_Task statement_
Look over the lines below. Report each one that includes the string "analysis".

_Collected data_

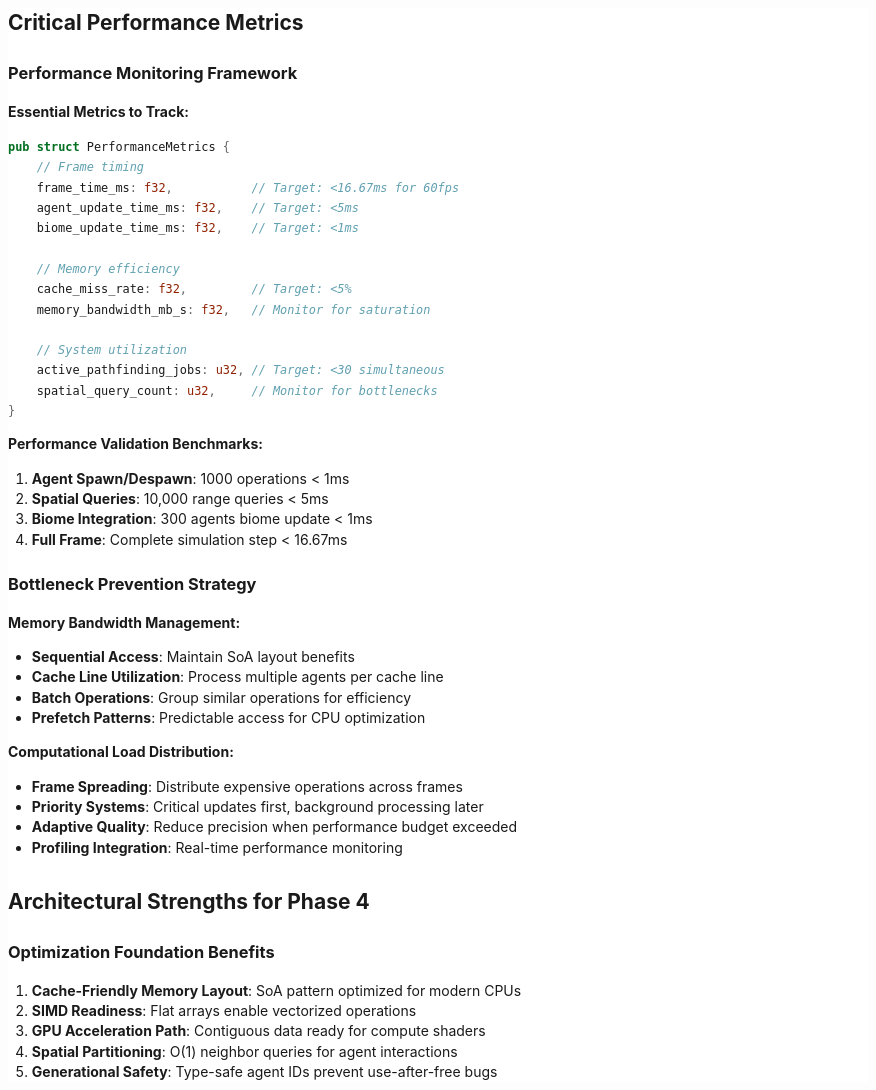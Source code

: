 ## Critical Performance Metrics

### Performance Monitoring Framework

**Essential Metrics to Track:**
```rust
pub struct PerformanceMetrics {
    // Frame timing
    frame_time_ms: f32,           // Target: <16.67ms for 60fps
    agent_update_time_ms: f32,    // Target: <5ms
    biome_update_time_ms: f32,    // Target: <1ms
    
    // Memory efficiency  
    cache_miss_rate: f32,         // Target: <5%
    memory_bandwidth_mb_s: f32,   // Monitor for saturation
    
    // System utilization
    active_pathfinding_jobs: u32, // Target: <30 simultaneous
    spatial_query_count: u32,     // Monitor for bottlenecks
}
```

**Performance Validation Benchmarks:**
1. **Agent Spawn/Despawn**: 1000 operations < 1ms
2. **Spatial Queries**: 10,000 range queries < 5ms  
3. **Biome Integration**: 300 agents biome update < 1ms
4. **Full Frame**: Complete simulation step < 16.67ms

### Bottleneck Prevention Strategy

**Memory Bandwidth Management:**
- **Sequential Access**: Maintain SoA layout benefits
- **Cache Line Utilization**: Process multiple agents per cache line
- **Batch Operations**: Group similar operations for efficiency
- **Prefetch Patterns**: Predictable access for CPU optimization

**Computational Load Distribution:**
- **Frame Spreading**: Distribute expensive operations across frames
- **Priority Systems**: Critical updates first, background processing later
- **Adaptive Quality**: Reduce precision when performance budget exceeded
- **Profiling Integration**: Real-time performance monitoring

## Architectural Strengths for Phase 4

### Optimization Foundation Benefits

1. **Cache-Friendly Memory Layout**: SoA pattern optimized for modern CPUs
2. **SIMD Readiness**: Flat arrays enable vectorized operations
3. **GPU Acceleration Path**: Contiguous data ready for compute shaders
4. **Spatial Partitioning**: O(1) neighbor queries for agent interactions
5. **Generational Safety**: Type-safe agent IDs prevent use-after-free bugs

==

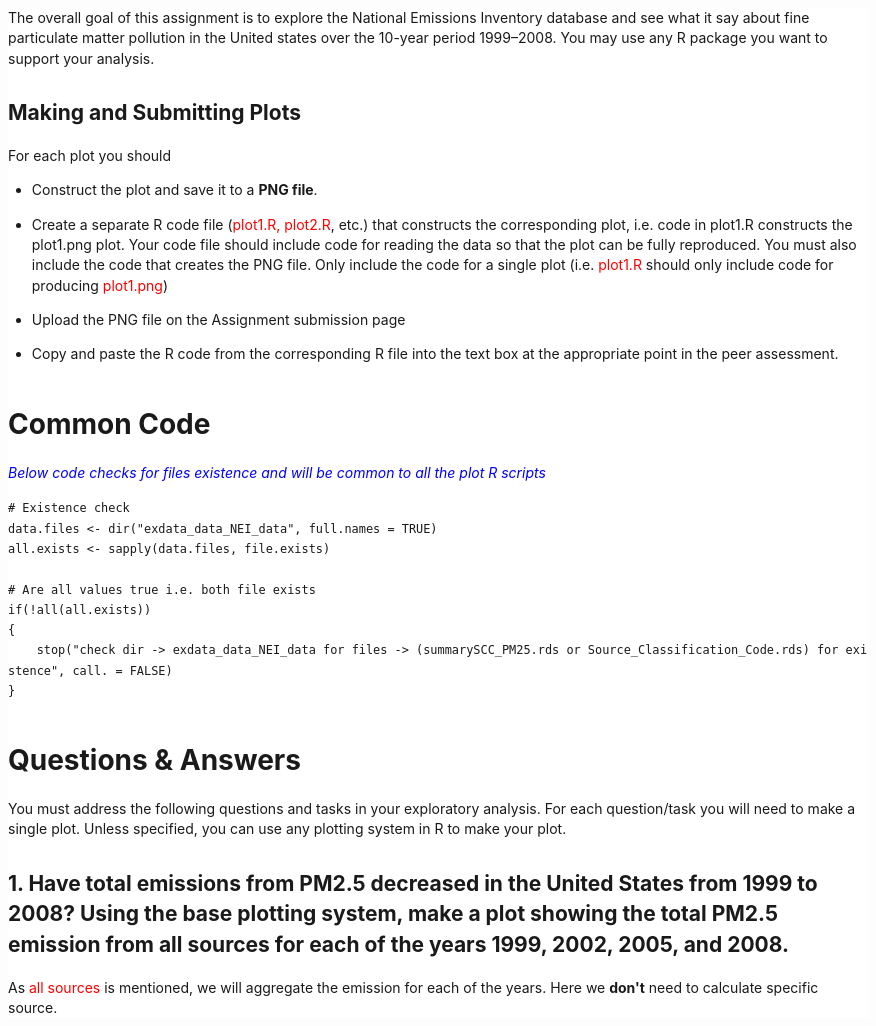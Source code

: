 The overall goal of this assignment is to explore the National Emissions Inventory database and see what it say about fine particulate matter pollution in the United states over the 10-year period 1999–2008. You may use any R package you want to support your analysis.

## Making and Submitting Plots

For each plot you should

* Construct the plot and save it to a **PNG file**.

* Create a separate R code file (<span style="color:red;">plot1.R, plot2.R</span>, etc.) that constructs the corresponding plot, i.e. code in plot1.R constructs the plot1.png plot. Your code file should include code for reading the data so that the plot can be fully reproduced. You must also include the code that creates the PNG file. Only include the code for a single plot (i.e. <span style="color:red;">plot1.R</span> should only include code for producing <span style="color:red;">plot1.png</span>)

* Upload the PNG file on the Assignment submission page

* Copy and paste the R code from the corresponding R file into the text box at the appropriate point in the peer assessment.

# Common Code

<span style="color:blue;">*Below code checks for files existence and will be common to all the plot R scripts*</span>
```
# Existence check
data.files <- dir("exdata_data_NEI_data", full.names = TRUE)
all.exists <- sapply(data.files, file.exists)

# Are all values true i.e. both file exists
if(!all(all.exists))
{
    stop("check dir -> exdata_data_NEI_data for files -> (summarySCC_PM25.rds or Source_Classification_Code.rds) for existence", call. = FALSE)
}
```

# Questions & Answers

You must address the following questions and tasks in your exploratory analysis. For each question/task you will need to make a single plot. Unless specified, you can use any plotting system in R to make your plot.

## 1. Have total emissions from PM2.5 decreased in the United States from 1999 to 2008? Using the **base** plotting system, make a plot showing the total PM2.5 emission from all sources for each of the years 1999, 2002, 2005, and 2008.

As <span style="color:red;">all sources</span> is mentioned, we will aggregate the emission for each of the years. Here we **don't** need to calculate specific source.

_Worked solution_
: The overall goal of this assignment is to explore the National Emissions Inventory database and see what it say about fine particulate matter pollution in the United states over the 10-year period 1999–2008. You may use any R package you want to support your analysis.
You must address the following questions and tasks in your exploratory analysis. For each question/task you will need to make a single plot. Unless specified, you can use any plotting system in R to make your plot.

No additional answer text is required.